The Humanities Council welcomes four Long-Term Visiting Fellows s to Princeton University for the 2019-2020 academic year. Chairs of humanities departments nominated scholars from around the world, with support from directors of interdisciplinary programs in the humanities.
Long-Term Visiting Fellows will teach one course during the fall or spring semester. Short-Term Visiting Fellows traditionally participate in lectures, classes, colloquia, and informal discussions for an intensive three- to five-day visit. Public lectures will be posted on the Council’s campus-wide Calendar of Events.
Long-Term Visiting Fellows
Spring 2020
Sara L. Ahbel-Rappe
Professor of Greek and Latin, University of Michigan
Course: Plato’s Phaedrus and Narrative Philosophy in the Roman Empire and Beyond
Professor Ahbel-Rappe will be Visiting Class of 1932 Fellow in the Humanities Council and the Department of Classics. A specialist in late antique philosophy and Neoplatonism, her current work considers the concept of embodiment in cross-cultural readings and translations of Plato’s Phaedrus.
Stephen Michael Best
Professor of English, University of California-Berkeley
Course: Abstraction in Literature, Music, and Contemporary Art
Professor Best will be Visiting Edward T. Cone Fellow in the Humanities Council and the Department of English.
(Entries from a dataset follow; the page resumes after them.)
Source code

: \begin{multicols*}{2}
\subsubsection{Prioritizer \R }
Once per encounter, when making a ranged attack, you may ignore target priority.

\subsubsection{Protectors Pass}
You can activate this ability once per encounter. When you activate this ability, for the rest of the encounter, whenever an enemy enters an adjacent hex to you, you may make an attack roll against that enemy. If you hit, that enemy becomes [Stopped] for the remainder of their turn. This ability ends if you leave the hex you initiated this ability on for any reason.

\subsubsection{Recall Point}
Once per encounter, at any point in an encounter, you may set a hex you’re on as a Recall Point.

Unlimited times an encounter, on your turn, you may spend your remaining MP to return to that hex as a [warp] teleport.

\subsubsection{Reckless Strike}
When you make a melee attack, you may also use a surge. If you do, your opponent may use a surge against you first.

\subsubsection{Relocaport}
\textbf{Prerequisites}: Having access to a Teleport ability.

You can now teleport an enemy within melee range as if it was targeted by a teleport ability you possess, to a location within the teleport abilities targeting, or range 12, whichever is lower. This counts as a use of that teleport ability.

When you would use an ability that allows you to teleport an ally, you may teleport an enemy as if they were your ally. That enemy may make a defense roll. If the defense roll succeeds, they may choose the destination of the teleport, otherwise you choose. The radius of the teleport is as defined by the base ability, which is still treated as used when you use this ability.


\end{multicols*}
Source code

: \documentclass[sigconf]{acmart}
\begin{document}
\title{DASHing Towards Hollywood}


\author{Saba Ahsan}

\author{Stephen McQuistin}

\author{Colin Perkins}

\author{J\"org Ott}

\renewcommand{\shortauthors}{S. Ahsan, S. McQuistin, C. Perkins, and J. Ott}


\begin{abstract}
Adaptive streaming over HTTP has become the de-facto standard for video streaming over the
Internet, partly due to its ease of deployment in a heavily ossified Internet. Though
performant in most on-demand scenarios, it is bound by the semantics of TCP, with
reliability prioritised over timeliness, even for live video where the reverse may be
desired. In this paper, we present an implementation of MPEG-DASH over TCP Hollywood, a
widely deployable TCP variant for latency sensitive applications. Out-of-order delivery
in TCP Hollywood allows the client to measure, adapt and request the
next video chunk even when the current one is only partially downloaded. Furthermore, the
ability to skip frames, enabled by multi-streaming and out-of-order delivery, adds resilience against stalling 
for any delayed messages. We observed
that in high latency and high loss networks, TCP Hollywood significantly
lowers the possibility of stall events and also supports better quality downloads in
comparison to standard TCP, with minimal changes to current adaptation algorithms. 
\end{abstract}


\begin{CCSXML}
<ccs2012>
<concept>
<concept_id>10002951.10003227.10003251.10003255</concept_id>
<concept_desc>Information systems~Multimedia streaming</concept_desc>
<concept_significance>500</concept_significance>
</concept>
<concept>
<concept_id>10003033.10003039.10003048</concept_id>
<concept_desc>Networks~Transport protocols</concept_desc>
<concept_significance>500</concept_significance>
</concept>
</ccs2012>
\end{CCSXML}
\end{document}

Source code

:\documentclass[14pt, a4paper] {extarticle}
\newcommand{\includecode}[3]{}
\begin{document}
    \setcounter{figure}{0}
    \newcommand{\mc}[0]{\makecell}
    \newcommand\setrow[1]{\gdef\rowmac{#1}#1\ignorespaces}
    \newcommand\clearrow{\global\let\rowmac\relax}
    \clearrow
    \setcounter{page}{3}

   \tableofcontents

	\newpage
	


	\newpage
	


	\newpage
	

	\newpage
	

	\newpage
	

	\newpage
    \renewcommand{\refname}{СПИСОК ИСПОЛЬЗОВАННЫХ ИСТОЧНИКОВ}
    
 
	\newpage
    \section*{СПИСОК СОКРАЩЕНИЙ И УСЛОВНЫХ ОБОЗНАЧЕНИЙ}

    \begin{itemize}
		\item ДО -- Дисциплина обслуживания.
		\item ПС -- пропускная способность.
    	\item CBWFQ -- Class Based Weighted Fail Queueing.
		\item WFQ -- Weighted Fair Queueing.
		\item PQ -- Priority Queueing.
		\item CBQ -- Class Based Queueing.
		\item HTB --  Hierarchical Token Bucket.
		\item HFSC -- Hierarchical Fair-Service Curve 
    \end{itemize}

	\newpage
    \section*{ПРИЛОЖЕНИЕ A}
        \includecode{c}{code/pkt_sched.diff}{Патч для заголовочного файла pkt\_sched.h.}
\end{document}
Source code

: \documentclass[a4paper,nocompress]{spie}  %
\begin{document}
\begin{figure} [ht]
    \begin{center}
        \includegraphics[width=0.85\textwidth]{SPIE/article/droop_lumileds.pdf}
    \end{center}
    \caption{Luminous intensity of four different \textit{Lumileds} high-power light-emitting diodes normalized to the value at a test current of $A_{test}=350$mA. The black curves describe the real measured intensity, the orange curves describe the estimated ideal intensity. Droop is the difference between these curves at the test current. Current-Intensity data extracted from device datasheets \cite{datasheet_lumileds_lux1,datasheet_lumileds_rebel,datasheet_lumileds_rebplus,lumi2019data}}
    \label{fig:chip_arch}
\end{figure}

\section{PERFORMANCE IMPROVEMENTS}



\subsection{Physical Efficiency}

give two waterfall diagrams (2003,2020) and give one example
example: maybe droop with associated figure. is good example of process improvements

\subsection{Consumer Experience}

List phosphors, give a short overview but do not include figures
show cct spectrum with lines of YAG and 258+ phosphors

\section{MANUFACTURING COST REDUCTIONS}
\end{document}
His work focuses on African American literature and culture, rhetoric and the law, and film and contemporary art. His recent work focuses on blackness, belonging, and aesthetic life.
François-Xavier Fauvelle
Director of Research, National Center for Scientific Research, Toulouse, France
Course: Ancient and Medieval Africa: History of Ethiopia with Wendy Belcher (Comparative Literature).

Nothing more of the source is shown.